Use SSM Session Manager to access the instance.

% aws ssm start-session --target i-0b3d18375ca48f06b

Starting session with SessionId: root-0b2e1f71f0d2aea98

Code language: Bash (bash)

For more information on SSM Session Manager, please refer to the following page

First, check the execution status of the initialization process of the EC2 instance with user data.

sh-4.2$ yum list installed | grep mariadb
mariadb.aarch64                       1:5.5.68-1.amzn2               @amzn2-core
mariadb-libs.aarch64                  1:5.5.68-1.amzn2               installed  

sh-4.2$ mysql -V
mysql  Ver 15.1 Distrib 5.5.68-MariaDB, for Linux (aarch64) using readline 5.1
Code language: Bash (bash)

You will see that the MySQL client package has been successfully installed.

Use this client package to connect to the DB instance.

sh-4.2$ mysql -h -P 3306 -u testuser -p
Enter password: 
Welcome to the MariaDB monitor.  Commands end with ; or \g.
Your MySQL connection id is 20
Server version: 8.0.28 Source distribution

Copyright (c) 2000, 2018, Oracle, MariaDB Corporation Ab and others.

Type 'help;' or '\h' for help. Type '\c' to clear the current input statement.

MySQL [(none)]>
Code language: Bash (bash)

You have successfully connected.

Select DB.

MySQL [(none)]> USE tutorial;
Reading table information for completion of table and column names
You can turn off this feature to get a quicker startup with -A

Database changed
MySQL [tutorial]>
Code language: Bash (bash)

You could change the DB.
This means that the initialization process with the CloudFormation custom resource has been successfully executed.

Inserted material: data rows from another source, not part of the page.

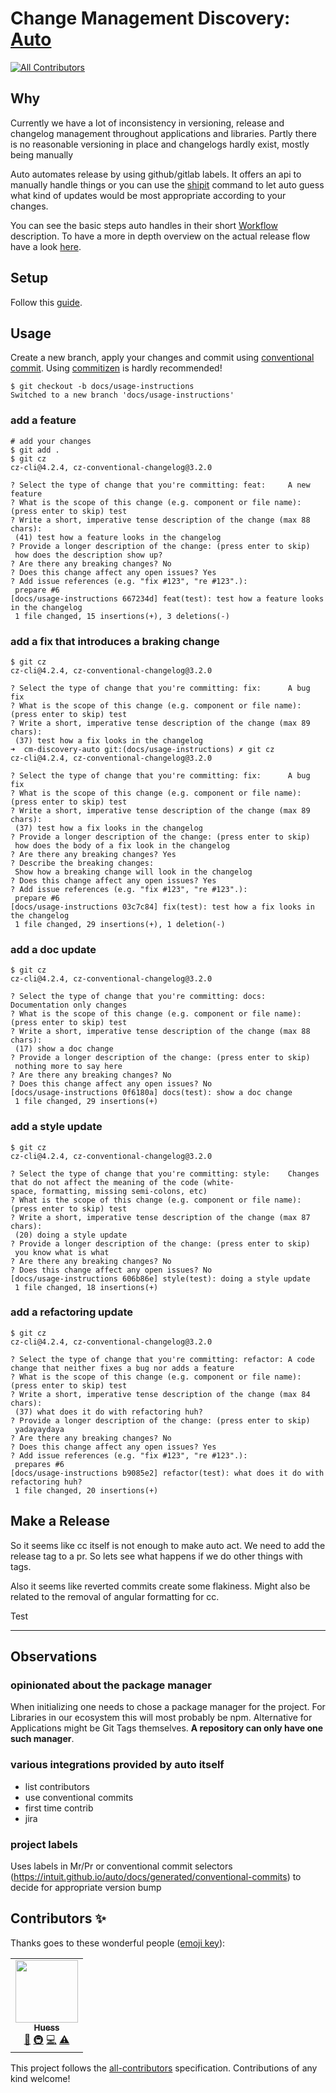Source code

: # Change Management Discovery: [Auto](https://intuit.github.io/auto/index)
<!-- ALL-CONTRIBUTORS-BADGE:START - Do not remove or modify this section -->
[![All Contributors](https://img.shields.io/badge/all_contributors-1-orange.svg?style=flat-square)](#contributors-)
<!-- ALL-CONTRIBUTORS-BADGE:END -->

## Why

Currently we have a lot of inconsistency in versioning, release and changelog management throughout applications and libraries. Partly there is no reasonable versioning in place and changelogs hardly exist, mostly being manually

Auto automates release by using github/gitlab labels. It offers an api to manually handle things or you can use the [shipit](https://intuit.github.io/auto/docs/generated/shipit) command to let auto guess what kind of updates would be most appropriate according to your changes.

You can see the basic steps auto handles in their short [Workflow](https://intuit.github.io/auto/docs#workflow) description. To have a more in depth overview on the actual release flow have a look [here](https://intuit.github.io/auto/docs/generated/shipit#release-pipeline).

## Setup

Follow this [guide](https://intuit.github.io/auto/docs/welcome/getting-started).

## Usage

Create a new branch, apply your changes and commit using [conventional commit](<https://intuit.github.io/auto/docs/generated/conventional-commits>). Using [commitizen](https://github.com/commitizen/cz-cli) is hardly recommended!

```shell
$ git checkout -b docs/usage-instructions
Switched to a new branch 'docs/usage-instructions'
```

### add a feature

```shell
# add your changes
$ git add .
$ git cz
cz-cli@4.2.4, cz-conventional-changelog@3.2.0

? Select the type of change that you're committing: feat:     A new feature
? What is the scope of this change (e.g. component or file name): (press enter to skip) test
? Write a short, imperative tense description of the change (max 88 chars):
 (41) test how a feature looks in the changelog
? Provide a longer description of the change: (press enter to skip)
 how does the description show up?
? Are there any breaking changes? No
? Does this change affect any open issues? Yes
? Add issue references (e.g. "fix #123", "re #123".):
 prepare #6
[docs/usage-instructions 667234d] feat(test): test how a feature looks in the changelog
 1 file changed, 15 insertions(+), 3 deletions(-)

```

### add a fix that introduces a braking change

```shell
$ git cz
cz-cli@4.2.4, cz-conventional-changelog@3.2.0

? Select the type of change that you're committing: fix:      A bug fix
? What is the scope of this change (e.g. component or file name): (press enter to skip) test
? Write a short, imperative tense description of the change (max 89 chars):
 (37) test how a fix looks in the changelog
➜  cm-discovery-auto git:(docs/usage-instructions) ✗ git cz
cz-cli@4.2.4, cz-conventional-changelog@3.2.0

? Select the type of change that you're committing: fix:      A bug fix
? What is the scope of this change (e.g. component or file name): (press enter to skip) test
? Write a short, imperative tense description of the change (max 89 chars):
 (37) test how a fix looks in the changelog
? Provide a longer description of the change: (press enter to skip)
 how does the body of a fix look in the changelog
? Are there any breaking changes? Yes
? Describe the breaking changes:
 Show how a breaking change will look in the changelog
? Does this change affect any open issues? Yes
? Add issue references (e.g. "fix #123", "re #123".):
 prepare #6
[docs/usage-instructions 03c7c84] fix(test): test how a fix looks in the changelog
 1 file changed, 29 insertions(+), 1 deletion(-)
```

### add a doc update

```shell
$ git cz
cz-cli@4.2.4, cz-conventional-changelog@3.2.0

? Select the type of change that you're committing: docs:     Documentation only changes
? What is the scope of this change (e.g. component or file name): (press enter to skip) test
? Write a short, imperative tense description of the change (max 88 chars):
 (17) show a doc change
? Provide a longer description of the change: (press enter to skip)
 nothing more to say here
? Are there any breaking changes? No
? Does this change affect any open issues? No
[docs/usage-instructions 0f6180a] docs(test): show a doc change
 1 file changed, 29 insertions(+)
```

### add a style update

```shell
$ git cz
cz-cli@4.2.4, cz-conventional-changelog@3.2.0

? Select the type of change that you're committing: style:    Changes that do not affect the meaning of the code (white-
space, formatting, missing semi-colons, etc)
? What is the scope of this change (e.g. component or file name): (press enter to skip) test
? Write a short, imperative tense description of the change (max 87 chars):
 (20) doing a style update
? Provide a longer description of the change: (press enter to skip)
 you know what is what
? Are there any breaking changes? No
? Does this change affect any open issues? No
[docs/usage-instructions 606b86e] style(test): doing a style update
 1 file changed, 18 insertions(+)
```

### add a refactoring update

```shell
$ git cz
cz-cli@4.2.4, cz-conventional-changelog@3.2.0

? Select the type of change that you're committing: refactor: A code change that neither fixes a bug nor adds a feature
? What is the scope of this change (e.g. component or file name): (press enter to skip) test
? Write a short, imperative tense description of the change (max 84 chars):
 (37) what does it do with refactoring huh?
? Provide a longer description of the change: (press enter to skip)
 yadayaydaya
? Are there any breaking changes? No
? Does this change affect any open issues? Yes
? Add issue references (e.g. "fix #123", "re #123".):
 prepares #6
[docs/usage-instructions b9085e2] refactor(test): what does it do with refactoring huh?
 1 file changed, 20 insertions(+)
```

## Make a Release

So it seems like cc itself is not enough to make auto act. We need to add the release tag to a pr. So lets see what happens if we do other things with tags.

Also it seems like reverted commits create some flakiness. Might also be related to the removal of angular formatting for cc.

Test

----------------

## Observations

### opinionated about the package manager

When initializing one needs to chose a package manager for the project. For Libraries in our ecosystem this will most probably be npm. Alternative for Applications might be Git Tags themselves. **A repository can only have one such manager**.

### various integrations provided by auto itself

- list contributors
- use conventional commits
- first time contrib
- jira

### project labels

Uses labels in Mr/Pr or conventional commit selectors (<https://intuit.github.io/auto/docs/generated/conventional-commits>) to decide for appropriate version bump

## Contributors ✨

Thanks goes to these wonderful people ([emoji key](https://allcontributors.org/docs/en/emoji-key)):
<!-- ALL-CONTRIBUTORS-LIST:START - Do not remove or modify this section -->
<!-- prettier-ignore-start -->
<!-- markdownlint-disable -->
<table>
  <tr>
    <td align="center"><a href="http://juicyarts.de/"><img src="https://avatars.githubusercontent.com/u/1132937?v=4?s=100" width="100px;" alt=""/><br /><sub><b>Huess</b></sub></a><br /><a href="https://github.com/juicyarts/cm-discovery-auto/commits?author=juicyarts" title="Documentation">📖</a> <a href="#infra-juicyarts" title="Infrastructure (Hosting, Build-Tools, etc)">🚇</a> <a href="https://github.com/juicyarts/cm-discovery-auto/commits?author=juicyarts" title="Code">💻</a> <a href="https://github.com/juicyarts/cm-discovery-auto/commits?author=juicyarts" title="Tests">⚠️</a></td>
  </tr>
</table>

<!-- markdownlint-restore -->
<!-- prettier-ignore-end -->

<!-- ALL-CONTRIBUTORS-LIST:END -->

<!-- ALL-CONTRIBUTORS-LIST:START - Do not remove or modify this section --> <!-- prettier-ignore-start --> <!-- markdownlint-disable --> <!-- markdownlint-restore --> <!-- prettier-ignore-end --> <!-- ALL-CONTRIBUTORS-LIST:END -->

 This project follows the [all-contributors](https://github.com/all-contributors/all-contributors) specification. Contributions of any kind welcome!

Finally, we retrieve all records.

MySQL [tutorial]> select * from planet;
| id | name    |
|  1 | Mercury |
|  2 | Venus   |
|  3 | Earth   |
|  4 | Mars    |
|  5 | Jupiter |
|  6 | Saturn  |
|  7 | Uranus  |
|  8 | Neptune |
8 rows in set (0.01 sec)
Code language: Bash (bash)

A test record has been returned.
It means that the CREATE TABLE and INSERT statements were successfully executed.

As described above, we were able to initialize the DB instance with the CloudFormation custom resource.


We have shown how to initialize a DB using CloudFormation custom resources.